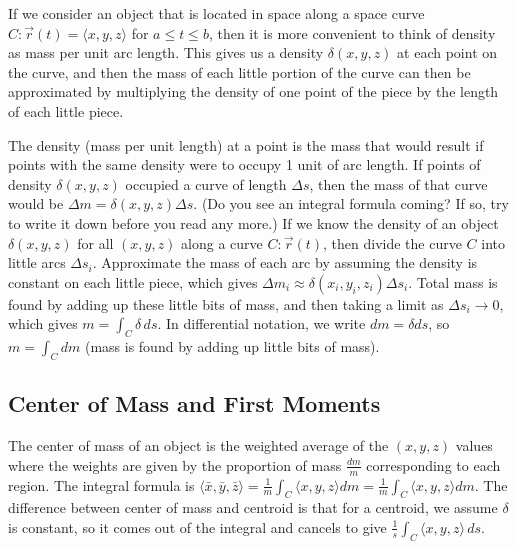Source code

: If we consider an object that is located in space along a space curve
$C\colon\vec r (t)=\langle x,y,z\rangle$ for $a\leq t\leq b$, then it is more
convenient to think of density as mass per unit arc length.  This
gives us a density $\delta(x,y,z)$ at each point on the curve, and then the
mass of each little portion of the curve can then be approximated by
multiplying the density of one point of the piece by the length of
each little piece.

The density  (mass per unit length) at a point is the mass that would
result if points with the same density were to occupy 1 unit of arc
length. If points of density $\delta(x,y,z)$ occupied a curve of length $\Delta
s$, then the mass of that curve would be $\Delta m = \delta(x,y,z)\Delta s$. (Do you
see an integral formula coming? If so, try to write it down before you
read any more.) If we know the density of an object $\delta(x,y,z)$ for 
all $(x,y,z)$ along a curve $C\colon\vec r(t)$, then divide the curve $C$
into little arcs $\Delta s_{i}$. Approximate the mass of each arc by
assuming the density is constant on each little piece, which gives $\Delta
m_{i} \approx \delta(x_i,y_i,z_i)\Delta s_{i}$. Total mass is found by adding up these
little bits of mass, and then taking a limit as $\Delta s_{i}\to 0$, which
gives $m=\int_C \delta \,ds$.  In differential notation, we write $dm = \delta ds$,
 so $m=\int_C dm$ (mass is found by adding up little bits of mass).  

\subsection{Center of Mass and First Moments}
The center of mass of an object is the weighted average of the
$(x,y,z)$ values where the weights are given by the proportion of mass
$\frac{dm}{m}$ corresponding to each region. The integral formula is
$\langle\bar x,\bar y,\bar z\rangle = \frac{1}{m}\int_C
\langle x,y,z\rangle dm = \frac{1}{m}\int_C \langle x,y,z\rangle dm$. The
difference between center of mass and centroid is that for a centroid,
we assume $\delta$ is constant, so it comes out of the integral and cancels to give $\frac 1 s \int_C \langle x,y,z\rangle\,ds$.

::::::::::

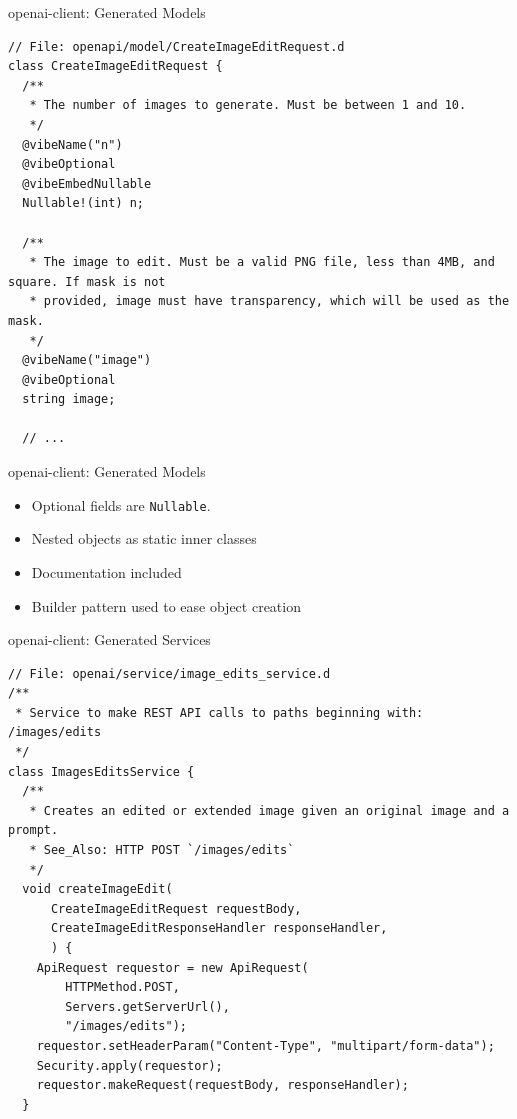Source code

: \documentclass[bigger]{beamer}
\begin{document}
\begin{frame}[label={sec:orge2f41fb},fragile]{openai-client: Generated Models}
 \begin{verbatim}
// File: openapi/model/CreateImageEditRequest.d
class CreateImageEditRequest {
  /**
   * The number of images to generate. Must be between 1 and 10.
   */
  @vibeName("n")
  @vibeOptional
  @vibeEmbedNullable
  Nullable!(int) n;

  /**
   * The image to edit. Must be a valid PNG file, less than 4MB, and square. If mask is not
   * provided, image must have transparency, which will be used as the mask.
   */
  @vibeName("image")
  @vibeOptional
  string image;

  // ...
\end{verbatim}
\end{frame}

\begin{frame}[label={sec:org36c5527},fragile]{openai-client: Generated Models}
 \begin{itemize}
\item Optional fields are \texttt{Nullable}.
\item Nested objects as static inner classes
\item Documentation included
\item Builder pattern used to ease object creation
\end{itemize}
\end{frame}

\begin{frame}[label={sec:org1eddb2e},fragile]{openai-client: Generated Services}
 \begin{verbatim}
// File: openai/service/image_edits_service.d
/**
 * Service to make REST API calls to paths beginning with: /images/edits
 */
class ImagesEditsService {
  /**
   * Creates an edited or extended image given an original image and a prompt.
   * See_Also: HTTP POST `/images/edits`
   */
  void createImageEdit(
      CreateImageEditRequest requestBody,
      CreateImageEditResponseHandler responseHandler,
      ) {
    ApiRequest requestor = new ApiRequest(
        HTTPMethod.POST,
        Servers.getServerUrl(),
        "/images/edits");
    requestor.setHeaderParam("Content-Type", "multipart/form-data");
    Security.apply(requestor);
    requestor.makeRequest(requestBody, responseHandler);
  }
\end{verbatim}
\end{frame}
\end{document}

::::::::::

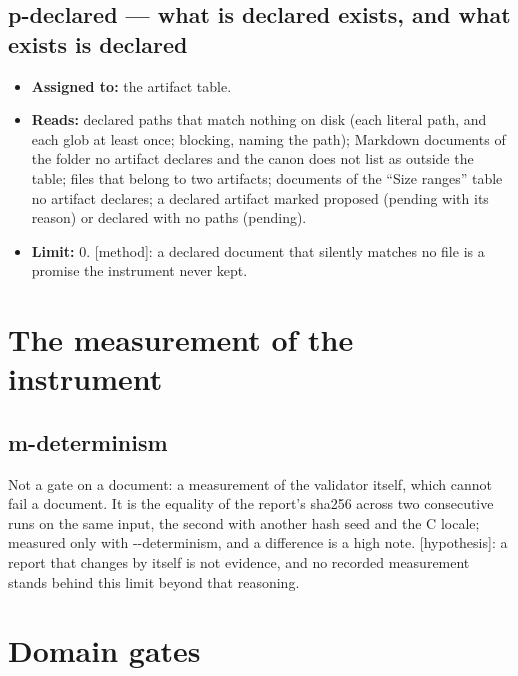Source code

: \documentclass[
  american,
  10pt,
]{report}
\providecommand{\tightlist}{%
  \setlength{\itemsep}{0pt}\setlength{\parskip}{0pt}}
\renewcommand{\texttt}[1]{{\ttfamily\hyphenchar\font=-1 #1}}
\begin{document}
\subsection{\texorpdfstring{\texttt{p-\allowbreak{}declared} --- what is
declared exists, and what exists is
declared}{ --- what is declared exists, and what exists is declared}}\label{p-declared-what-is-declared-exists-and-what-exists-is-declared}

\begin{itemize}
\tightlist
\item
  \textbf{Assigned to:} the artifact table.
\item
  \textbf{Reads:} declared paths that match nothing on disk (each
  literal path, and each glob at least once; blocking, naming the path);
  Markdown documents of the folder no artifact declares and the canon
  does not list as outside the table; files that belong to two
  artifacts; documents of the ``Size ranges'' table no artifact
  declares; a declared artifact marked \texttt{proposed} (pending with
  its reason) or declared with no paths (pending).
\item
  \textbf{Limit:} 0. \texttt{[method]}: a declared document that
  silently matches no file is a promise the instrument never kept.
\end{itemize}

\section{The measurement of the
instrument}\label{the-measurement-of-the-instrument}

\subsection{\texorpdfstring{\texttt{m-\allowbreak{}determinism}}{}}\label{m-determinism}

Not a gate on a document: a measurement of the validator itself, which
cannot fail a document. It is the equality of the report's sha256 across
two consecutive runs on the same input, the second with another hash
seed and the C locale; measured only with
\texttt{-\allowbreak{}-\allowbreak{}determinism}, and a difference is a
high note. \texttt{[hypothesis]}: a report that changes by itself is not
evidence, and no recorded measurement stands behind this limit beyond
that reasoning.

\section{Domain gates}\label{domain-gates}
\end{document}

::::::::::

**Exercise brief**.
Using the listing above, tally how many lines include the word "which". Write only the number.

**Response area**.
4